Du côté du Maître de l’ouvrage, ce dernier ne dispose d’aucune expertise judiciaire de nature à confirmer le nombre des réserves non levées, l’imputabilité au constructeur et surtout le coût des travaux de nature à lever les réserves, permettant ainsi de justifier de la retenue de garantie des 5%.
# Bon nombre de particuliers se sont ainsi retrouvés assignés en condamnation au paiement des 5% de retenue de garantie par le constructeur, sans pouvoir faire valoir sa responsabilité au titre de la garantie de parfait achèvement, cette dernière étant prescrite au jour de la demande judiciaire en paiement de la retenue de garantie, faute d’avoir engagé une action judiciaire à l’encontre du constructeur, dans le délai d’un an à compter de la date de réception de l’ouvrage (ou des travaux).
- Le délai de forclusion d’un an pour la garantie de parfait achèvement à interrompre impérativement par une procédure judiciaire :
# Passé le délai d’une année à compter de la date mentionnée sur le procès-verbal de réception, l’action au titre de la garantie de parfait achèvement à l’encontre du constructeur sera considérée comme forclose, ce qui signifie que le maître de l’ouvrage ne pourra plus agir contre le constructeur sur le fondement de la garantie de parfait achèvement, seule garantie applicable en matière de réserves devant être levées par le constructeur.
Il faut donc assigner le constructeur devant le Tribunal Judiciaire du lieu de situation de l’ouvrage sur le fondement de l’article 1792-6 du Code Civil, avant l’expiration du délai d’un an et après l’envoi d’une mise en demeure restée infructueuse (Cass. Civ. 3ème 15 avril 2021, n° 19-25.748).
En effet, seule une action judicaire permet d’interrompre le délai de prescription d’un an de la garantie de parfait achèvement.
Dans le cas d’une assignation en référé-expertise, la délivrance de l’assignation interrompt le délai d’un an qui recommence à courir à compter de la date à laquelle l’ordonnance désignant l’expert judiciaire sera rendue.
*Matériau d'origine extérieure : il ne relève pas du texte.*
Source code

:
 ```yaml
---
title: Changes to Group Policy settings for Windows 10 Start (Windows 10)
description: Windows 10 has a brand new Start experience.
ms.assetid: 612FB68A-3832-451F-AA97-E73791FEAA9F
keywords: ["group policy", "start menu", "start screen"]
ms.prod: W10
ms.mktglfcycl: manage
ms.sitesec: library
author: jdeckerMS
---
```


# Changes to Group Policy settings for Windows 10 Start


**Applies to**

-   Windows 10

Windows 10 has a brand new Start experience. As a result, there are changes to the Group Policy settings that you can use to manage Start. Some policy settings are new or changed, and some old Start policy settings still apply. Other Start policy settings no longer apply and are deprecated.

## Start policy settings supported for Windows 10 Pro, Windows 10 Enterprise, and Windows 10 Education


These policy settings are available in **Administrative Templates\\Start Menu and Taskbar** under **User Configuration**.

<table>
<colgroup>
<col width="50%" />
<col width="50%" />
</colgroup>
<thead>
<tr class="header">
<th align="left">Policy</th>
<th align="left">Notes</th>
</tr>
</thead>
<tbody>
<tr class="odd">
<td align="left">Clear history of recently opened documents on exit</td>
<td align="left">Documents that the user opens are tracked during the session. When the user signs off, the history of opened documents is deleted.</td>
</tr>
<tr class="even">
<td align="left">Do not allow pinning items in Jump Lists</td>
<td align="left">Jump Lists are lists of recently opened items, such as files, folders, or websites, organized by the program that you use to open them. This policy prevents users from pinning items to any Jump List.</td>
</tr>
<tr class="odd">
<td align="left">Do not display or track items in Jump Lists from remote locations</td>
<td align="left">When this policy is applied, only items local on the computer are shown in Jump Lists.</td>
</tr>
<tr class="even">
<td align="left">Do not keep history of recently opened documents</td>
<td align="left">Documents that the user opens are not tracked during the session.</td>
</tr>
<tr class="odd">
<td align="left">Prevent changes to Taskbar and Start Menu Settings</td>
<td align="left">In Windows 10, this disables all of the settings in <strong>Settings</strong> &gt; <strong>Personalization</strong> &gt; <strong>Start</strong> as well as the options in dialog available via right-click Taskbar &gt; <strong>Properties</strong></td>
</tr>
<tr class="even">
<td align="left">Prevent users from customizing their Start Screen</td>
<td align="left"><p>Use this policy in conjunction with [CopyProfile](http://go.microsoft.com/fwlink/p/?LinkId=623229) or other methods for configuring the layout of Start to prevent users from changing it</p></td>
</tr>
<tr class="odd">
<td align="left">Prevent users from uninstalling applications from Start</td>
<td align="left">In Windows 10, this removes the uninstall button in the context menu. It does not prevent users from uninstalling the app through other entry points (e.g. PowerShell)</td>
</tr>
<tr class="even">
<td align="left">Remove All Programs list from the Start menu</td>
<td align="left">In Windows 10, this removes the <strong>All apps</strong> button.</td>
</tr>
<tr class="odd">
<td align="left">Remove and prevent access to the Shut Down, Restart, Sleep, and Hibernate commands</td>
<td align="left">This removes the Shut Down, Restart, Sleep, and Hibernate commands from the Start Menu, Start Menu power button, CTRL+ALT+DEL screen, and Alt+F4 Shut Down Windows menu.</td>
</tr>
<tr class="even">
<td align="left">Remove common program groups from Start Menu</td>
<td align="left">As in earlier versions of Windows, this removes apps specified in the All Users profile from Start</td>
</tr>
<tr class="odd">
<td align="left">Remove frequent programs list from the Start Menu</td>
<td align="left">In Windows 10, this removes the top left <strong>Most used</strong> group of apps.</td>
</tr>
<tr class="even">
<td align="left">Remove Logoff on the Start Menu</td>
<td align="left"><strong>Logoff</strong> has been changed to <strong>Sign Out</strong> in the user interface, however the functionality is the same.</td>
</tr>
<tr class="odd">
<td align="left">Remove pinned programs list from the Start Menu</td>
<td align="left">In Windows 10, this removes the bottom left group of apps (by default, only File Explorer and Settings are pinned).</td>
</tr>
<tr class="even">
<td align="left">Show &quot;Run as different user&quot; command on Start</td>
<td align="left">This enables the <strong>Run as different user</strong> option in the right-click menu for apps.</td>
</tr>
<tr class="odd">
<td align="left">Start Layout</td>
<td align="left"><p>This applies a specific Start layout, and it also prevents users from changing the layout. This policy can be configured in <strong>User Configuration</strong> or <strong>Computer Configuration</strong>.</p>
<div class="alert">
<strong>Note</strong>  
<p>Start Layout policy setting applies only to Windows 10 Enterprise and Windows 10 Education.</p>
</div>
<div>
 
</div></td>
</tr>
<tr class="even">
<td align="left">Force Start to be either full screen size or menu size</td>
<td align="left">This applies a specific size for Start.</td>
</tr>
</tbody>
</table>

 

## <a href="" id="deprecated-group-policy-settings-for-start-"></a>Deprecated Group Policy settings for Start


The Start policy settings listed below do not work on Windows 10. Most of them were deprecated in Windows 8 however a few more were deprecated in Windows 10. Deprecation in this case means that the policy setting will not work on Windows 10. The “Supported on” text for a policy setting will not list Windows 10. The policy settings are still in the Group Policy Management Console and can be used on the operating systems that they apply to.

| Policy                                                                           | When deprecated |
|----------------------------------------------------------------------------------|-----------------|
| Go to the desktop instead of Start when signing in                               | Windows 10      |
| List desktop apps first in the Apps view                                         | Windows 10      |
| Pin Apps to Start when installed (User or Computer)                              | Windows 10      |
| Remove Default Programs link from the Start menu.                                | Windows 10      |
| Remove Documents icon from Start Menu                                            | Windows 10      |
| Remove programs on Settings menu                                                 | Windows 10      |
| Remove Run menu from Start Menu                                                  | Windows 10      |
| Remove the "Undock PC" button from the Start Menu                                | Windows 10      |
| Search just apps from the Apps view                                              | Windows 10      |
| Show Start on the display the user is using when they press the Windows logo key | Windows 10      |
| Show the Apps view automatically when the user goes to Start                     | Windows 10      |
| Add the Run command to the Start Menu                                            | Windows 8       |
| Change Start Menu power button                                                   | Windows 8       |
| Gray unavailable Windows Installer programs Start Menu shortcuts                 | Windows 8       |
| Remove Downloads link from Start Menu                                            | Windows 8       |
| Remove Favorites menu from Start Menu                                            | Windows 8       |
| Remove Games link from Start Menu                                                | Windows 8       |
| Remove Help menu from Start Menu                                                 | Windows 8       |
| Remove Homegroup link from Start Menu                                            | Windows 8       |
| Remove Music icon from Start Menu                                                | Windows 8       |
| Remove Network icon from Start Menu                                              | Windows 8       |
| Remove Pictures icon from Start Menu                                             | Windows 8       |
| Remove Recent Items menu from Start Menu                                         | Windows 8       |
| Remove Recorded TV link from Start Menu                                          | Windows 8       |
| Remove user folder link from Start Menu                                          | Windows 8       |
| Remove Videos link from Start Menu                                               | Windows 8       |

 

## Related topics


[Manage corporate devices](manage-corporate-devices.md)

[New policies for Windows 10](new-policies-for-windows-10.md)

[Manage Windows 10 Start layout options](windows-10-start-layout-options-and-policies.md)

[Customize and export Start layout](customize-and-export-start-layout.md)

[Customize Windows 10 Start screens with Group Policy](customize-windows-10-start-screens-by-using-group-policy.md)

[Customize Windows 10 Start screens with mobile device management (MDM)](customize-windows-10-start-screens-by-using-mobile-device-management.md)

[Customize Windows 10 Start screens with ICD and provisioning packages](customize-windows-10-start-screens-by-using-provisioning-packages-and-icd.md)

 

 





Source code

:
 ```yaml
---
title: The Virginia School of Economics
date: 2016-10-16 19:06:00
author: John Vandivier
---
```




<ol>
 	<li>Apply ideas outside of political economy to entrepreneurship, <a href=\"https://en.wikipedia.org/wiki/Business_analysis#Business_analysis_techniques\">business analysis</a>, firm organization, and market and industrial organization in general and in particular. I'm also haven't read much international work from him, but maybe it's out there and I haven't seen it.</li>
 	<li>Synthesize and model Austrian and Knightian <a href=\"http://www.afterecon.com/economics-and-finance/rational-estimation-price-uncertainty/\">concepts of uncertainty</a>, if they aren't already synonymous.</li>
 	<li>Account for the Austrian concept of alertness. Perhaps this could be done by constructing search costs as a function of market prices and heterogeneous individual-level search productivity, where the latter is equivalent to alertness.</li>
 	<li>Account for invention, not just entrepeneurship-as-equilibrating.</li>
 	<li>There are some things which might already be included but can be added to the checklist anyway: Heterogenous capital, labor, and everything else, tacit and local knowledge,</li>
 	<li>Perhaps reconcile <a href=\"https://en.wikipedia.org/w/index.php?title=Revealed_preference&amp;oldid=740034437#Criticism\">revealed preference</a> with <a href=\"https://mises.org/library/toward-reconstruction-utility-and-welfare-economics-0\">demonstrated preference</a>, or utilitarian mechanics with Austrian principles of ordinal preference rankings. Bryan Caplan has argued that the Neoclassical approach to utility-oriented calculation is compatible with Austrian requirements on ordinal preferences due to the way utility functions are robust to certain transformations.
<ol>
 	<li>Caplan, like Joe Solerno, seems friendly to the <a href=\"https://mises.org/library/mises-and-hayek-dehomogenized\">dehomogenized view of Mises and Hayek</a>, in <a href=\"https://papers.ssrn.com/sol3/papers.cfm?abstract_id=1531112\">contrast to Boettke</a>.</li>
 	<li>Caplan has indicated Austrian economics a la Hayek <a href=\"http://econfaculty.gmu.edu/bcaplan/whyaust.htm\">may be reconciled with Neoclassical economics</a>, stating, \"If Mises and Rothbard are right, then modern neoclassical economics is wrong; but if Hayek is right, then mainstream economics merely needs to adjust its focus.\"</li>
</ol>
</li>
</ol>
# Pour éviter toute forclusion attachée à la garantie de parfait achèvement et pour plus de sécurité, le Cabinet BKP propose constamment à ses clients d’engager simultanément deux actions judiciaires avant l’expiration du délai de la garantie de parfait achèvement :
– une action en référé-expertise : ce qui permet d’obtenir très rapidement la désignation d’un expert judiciaire ;
– une action au fond : ce qui permet d’interrompre le délai de forclusion en sollicitant le sursis à statuer dans l’attente du dépôt du rapport d’expertise judiciaire.
Ainsi, il n’y a plus lieu de craindre la forclusion de la garantie de parfait achèvement, tant à l’expiration du délai d’un à compter de la date de réception de l’ouvrage, que durant l’expertise judiciaire qui permettra ainsi au Maître de l’ouvrage d’obtenir tous les éléments techniques de nature d’une part à justifier de la retenue de garantie de 5% (et éviter une condamnation à des dommages et intérêts en cas d’opposition abusive à la restitution de la retenue de garantie) et d’autre part, d’obtenir la condamnation du constructeur au paiement d’une somme correspondant aux travaux à faire réaliser par une autre entreprise afin de lever les réserves.